1. Create a common "tree" of entity dependencies (work-flow).
2. Create roles for different objects (users/groups/services, etc.).
3. Create bit-specific ACL "masks" for specific objects and bind them to the desired nodes of the "tree".
4. If you need to manage accesses dynamically: create additional "masks" of accesses (service override ACL) and change them with a specific service.

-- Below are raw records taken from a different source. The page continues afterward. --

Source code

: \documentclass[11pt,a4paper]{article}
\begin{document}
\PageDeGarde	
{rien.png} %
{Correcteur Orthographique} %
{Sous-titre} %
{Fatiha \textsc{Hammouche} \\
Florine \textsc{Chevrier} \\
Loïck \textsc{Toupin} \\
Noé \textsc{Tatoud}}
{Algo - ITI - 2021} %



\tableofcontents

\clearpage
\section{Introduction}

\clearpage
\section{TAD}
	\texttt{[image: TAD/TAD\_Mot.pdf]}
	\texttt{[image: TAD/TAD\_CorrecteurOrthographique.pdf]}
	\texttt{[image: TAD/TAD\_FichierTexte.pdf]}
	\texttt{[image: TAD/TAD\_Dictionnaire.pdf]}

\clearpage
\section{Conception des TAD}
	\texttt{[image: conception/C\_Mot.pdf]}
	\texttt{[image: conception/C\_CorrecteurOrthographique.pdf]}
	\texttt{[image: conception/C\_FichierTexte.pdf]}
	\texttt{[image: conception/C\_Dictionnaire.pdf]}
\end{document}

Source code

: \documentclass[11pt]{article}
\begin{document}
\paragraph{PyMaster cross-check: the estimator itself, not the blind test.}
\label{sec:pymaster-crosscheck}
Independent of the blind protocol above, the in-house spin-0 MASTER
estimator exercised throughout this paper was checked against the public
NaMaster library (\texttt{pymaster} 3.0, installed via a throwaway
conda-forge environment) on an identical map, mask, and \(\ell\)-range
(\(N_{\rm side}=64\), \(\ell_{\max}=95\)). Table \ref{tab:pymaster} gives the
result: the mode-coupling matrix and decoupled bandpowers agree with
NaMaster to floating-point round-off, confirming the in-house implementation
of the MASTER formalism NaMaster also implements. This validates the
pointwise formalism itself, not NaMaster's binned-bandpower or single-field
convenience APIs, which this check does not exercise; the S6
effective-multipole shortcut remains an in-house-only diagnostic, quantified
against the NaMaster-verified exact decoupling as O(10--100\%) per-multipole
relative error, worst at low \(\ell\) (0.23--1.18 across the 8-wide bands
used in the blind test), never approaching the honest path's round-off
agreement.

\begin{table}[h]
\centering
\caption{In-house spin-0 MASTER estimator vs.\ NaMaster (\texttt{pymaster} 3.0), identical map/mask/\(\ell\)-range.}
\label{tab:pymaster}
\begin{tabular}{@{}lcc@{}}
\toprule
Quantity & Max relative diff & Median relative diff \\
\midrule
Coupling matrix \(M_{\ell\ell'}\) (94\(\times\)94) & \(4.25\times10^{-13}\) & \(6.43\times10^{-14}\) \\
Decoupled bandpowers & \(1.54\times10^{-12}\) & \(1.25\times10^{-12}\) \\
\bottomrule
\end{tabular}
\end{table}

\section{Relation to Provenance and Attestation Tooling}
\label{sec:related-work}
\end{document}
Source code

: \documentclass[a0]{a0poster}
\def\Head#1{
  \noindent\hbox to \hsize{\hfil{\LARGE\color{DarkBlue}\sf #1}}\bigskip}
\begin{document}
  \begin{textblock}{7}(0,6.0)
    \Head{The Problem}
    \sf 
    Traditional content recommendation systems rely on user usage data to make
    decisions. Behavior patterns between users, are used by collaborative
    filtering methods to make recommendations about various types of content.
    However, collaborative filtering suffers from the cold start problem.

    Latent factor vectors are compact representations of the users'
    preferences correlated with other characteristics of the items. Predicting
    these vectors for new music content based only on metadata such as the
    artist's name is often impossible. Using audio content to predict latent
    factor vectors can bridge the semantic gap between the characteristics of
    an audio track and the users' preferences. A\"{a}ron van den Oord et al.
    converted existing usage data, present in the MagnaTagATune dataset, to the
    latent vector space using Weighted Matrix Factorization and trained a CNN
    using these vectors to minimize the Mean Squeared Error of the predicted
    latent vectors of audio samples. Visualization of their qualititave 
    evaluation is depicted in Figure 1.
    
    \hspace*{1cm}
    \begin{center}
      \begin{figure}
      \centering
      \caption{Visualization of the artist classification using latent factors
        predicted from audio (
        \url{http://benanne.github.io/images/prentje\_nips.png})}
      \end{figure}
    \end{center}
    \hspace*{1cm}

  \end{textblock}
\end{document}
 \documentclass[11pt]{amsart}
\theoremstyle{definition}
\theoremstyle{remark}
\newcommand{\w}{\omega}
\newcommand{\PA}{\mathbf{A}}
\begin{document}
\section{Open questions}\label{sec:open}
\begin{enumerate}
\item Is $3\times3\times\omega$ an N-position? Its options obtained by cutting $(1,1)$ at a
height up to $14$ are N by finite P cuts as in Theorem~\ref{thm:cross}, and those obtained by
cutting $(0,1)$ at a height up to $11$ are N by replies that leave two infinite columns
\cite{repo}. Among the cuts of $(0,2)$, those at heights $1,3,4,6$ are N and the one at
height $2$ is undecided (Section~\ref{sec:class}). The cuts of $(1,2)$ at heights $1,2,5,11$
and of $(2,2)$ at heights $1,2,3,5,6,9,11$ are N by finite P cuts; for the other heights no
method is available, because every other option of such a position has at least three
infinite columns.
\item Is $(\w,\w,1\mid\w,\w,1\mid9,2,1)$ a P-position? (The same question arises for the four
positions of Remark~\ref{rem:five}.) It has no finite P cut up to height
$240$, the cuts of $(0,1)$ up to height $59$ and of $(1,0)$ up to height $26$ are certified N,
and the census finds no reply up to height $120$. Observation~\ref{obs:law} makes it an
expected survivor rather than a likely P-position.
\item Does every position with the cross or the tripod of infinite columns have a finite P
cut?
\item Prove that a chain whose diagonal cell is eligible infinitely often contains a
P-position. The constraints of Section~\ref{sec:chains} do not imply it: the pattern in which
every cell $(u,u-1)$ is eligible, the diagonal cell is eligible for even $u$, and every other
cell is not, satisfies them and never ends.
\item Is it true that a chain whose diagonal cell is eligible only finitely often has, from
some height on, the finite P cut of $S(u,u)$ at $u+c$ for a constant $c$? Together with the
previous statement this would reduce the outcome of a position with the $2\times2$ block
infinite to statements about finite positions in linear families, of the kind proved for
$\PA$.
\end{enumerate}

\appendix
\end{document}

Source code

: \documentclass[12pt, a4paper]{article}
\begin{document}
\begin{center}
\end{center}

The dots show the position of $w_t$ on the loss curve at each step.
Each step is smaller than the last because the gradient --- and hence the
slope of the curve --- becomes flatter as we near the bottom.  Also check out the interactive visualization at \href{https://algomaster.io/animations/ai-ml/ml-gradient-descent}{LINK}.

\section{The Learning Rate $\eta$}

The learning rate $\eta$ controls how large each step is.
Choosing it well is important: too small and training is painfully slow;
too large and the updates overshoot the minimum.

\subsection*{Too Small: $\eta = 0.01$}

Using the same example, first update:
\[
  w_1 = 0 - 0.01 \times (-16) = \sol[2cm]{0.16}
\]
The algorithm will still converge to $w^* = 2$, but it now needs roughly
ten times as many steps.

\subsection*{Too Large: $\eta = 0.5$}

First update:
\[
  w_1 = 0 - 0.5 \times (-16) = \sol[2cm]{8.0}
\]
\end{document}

AAA (Authorization, Authentication, Accounting, I don't mean a family of protocols, but the idea itself) is always a separate heavy service, because high connectivity and dependency of other services are not included in the microservices paradigm.
This approach shows itself best (AWS IAM, Facebook access check, thousands of them): a separate service for working with ACLs, direct access control - on the side of microservices.
You can honestly steal the ACL format from IAM: for each type of object - basic active, owner, read, edit and inherent to this type, all object IDs are in the same format and bijective, records for each type of access are in two forms: Permission - ID (for example, for owner) and Permission - ID List.
Access control directly - on the side of microservices without being moved to separate entities. Access is checked by the ID of the object that initializes the action; if necessary, its groups are also checked.
In your example: PatientTHX1138, DoctorMengl creates a record of visit Case23523 and tests Test991235-991237. Each analysis has the rights to read/modify all of its data (for the patient/his attending physicians) or only the date of admission, office and attending physician (for the receptionist). The case is transferred by a separate function by replacing the owner in the ACL, the previous doctor, depending on the reason for the transfer, either loses access (dismissal / suspension), or gets read access in the usual case of transfer, or gets write access in the case of transfer within the group of doctors. There is a similar situation with different levels of access for doctors and the reception at the visit itself and the patient (the reception hardly needs to know what size the kidney stone is).

I didn’t implement microservices myself, but recently I read about JSON Web Token on Habré, and even on Wikipedia https://ru.wikipedia.org/wiki/JSON_Web_Token
and here’s more about Access + Refresh Token https://habrahabr.ru/company /Voximplant/blog/323160/
meaning that there is a service for authentication and issuance of a token, it encrypts tokens with its secret key (1 access or 2 access + refresh) and issues it to the client, in a simple case, I would write down the user ID and his Role (admin , a regular user), and passed from the client to each microservice that checks it:
-- in 1st of the options it decrypts with a secret key - then each microservice knows about the secret key that the authentication service signed with
-- in the 2nd option, we use asymmetric encryption, i.e. only the authentication service knows the secret, while others will decrypt it without problems (we are less exposed to key leakage if there are many services and we do not trust all of them)
in all cases, the service that the client accesses should not contact the authentication service, which is not slows down the speed.

I came up with the following solution.
This approach has the following features:

1. The ability to uniquely identify each object in the system (eg, UUID) is required.
   
2. Permission synchronization in eventual consistent microservices. In the case of a network partition (partition) between the message broker and the microservice, the permissions will not be synchronized. This can be a problem in the case of revoking permissions. The solution to this problem is a separate issue.